Of course - as with practically any software and the associated processes - there can also be certain difficulties when using gamification tools. The following problems are typical.

  • Costs: Gamification software and its implementation can be associated with significant costs. The more complex the requirements, the more expensive it gets. In this context, it should be ensured that the tool or its use do not "eat up" too much of the potential profit. It's not uncommon for the respective solutions to play out many of their advantages, but companies to benefit far less from them than thought due to the costs.
  • Maintenance of Benefits: In the context of the previous point, maintaining the benefit is an important topic. Of course, even gamifications occasionally have to be adjusted to keep them interesting. However, this usually involves more effort than, for example, carrying out a "simple" design update of a website. Outdated gamifications can quickly lead to negative effects - they are boring at the simplest. Interested parties should therefore make sure that the gamification tool continuously keeps up with the prevailing requirements and is as user-friendly as possible.
  • Data Protection: Especially when it comes to presenting gamifications or awards, bonuses or other goodies and their recipients publicly, there can be difficulties with data protection. In general, gamification processes are often associated with the use of personal data. In this regard, care should be taken that the chosen application already takes into account the applicable data protection regulations on its own. Interested parties are on the safe side if they stick to gamification apps in German or from Germany or at least from the European area. However, additional data protection and security measures may be required.

How to Choose a Suitable Gamification Tool?

Gamifications and corresponding gamification tools can be used in a wide range of application areas. Ideally, they provide numerous strong advantages. To maximize benefits, interested parties should choose the best gamification software for their purposes. The following points highlight what is particularly important.

  • Easy Integration: A gamification platform must be easy to integrate into an existing system or application. The ability to simply implement a gamification strategy and the associated application can be essential for a company. Often there is no time or personnel resources to fundamentally develop gamifications or to individualize them extensively through programming.
  • Versatility: A gamification platform must be versatile and should ideally be adaptable to every application case in one's own company context or any strategy. Not to be forgotten is that gamifications can be effectively used in a wide variety of business contexts. Therefore, there are applications specifically tailored to individual areas. For example, solutions for external or customer or sales specific purposes and those for the support of internal processes can be chosen.
  • Functional Scope: A gamification platform enables the application of typical game mechanics in business contexts. There are some basic elements that make up a gamification strategy and that should be adjustable via such software. The features mentioned above are elemental here. Ideally, these can still be flexibly scaled - depending on the company's current needs.

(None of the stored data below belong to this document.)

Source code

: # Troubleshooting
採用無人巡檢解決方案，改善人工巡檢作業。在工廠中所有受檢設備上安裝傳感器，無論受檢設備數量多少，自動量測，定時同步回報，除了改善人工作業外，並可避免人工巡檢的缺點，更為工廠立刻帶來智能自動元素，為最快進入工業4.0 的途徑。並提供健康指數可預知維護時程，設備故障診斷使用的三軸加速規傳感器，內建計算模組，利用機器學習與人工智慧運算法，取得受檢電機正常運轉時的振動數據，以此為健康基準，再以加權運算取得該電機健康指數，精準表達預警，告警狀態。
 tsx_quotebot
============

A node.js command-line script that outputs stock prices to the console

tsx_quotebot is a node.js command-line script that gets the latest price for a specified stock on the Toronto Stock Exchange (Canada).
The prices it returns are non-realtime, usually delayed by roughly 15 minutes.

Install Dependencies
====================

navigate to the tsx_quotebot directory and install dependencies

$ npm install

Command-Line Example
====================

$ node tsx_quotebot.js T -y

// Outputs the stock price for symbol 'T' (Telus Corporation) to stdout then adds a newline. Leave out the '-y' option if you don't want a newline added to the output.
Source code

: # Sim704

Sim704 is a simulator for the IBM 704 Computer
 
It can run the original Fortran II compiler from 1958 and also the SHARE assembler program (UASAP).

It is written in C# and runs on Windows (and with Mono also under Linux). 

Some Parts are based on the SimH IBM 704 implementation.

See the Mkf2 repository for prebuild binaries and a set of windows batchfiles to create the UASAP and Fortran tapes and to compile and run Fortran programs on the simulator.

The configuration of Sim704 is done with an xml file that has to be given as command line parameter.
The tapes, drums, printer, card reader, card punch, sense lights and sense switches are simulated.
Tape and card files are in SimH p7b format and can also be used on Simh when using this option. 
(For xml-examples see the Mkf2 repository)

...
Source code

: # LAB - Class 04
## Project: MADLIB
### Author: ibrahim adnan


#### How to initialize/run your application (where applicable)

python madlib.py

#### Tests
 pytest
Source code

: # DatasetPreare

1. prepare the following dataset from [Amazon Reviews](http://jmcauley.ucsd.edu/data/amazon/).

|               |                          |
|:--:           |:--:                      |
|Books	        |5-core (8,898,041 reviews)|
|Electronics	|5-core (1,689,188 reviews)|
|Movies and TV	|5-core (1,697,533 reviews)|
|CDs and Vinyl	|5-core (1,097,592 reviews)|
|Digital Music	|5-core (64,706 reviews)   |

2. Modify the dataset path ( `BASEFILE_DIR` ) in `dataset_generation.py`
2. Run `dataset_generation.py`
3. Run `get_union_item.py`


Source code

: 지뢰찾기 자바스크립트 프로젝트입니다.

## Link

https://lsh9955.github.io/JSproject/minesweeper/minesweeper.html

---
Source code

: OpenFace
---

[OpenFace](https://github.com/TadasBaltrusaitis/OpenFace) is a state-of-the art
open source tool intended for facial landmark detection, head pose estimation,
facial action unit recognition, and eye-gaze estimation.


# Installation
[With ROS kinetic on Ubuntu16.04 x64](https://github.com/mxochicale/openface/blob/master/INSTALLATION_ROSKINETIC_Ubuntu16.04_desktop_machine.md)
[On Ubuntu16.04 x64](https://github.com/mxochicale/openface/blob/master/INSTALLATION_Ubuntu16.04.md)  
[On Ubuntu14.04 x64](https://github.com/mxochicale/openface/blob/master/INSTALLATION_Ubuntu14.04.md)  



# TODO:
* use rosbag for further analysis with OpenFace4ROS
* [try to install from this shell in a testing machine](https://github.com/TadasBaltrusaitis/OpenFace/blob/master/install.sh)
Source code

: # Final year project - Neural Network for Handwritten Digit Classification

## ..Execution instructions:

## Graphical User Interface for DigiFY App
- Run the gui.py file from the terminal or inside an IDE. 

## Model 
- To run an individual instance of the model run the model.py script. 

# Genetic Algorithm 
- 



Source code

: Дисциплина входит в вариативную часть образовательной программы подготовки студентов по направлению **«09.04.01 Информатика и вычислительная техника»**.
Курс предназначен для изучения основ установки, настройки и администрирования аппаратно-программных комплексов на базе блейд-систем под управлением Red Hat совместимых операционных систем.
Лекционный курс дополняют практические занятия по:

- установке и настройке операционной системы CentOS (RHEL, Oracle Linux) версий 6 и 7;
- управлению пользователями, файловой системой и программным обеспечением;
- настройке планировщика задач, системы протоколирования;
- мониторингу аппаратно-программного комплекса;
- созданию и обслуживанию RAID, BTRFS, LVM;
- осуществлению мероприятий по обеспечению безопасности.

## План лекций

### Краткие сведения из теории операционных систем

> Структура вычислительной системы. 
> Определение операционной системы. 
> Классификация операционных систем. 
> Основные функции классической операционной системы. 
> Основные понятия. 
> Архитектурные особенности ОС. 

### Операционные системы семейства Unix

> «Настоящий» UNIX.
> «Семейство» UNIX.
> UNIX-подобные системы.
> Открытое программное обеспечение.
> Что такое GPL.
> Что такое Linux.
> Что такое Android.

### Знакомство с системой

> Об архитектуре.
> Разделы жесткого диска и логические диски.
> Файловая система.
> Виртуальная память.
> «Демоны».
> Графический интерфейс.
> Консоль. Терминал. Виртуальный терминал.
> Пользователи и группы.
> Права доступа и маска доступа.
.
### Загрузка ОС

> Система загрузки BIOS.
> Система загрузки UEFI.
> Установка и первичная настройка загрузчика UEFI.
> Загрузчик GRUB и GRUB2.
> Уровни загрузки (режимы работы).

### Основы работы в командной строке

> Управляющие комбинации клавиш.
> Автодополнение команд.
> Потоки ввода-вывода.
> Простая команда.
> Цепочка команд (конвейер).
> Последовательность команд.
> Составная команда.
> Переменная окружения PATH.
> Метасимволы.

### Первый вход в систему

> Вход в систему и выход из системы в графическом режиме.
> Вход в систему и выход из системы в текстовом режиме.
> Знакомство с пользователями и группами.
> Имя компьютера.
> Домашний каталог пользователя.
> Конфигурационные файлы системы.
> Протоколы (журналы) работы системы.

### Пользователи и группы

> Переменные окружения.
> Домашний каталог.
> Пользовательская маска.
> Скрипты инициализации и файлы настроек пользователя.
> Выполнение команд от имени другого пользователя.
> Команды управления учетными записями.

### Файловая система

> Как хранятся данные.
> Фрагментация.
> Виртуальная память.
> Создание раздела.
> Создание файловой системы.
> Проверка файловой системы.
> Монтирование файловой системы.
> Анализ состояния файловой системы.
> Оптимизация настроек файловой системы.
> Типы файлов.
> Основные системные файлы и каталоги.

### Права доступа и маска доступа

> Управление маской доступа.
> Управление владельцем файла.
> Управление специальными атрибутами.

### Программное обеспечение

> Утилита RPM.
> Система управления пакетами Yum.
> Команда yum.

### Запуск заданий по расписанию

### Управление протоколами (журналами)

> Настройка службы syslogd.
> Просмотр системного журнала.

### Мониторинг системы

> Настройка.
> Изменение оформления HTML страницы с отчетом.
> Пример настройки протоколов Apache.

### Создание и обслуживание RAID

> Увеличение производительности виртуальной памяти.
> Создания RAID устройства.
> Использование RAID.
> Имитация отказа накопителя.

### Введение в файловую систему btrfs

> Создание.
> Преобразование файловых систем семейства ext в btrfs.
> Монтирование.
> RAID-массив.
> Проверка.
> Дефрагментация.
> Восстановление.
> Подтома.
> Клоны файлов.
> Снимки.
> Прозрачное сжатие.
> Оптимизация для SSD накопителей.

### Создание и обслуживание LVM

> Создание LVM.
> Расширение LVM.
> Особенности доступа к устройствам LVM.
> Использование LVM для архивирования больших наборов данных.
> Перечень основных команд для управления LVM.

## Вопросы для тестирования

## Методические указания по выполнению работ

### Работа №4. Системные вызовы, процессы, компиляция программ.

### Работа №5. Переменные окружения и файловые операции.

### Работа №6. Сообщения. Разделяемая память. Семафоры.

What Does Gamification Software Cost?

Gamification software is mostly offered as software-as-a-service (SaaS) today. But there are also still on-premise solutions, which are sometimes bought once and then integrated directly into existing systems on site. However, subscription models are more common – both with SaaS solutions and on-premise. In these cases, a license fee is then payable monthly or yearly. Generally, services are billed according to functional scope and per user. Therefore, costs can vary. Prices per user and with average to slightly extended functionalities are to be calculated at around 30 to 70 euros per month. Some providers even offer free versions. However, these normally come with a strongly limited number of features and permissible users. Especially with developer companies that offer larger suites, within which gamification tools are only a small part of the whole, an individual pricing structure is often underlying.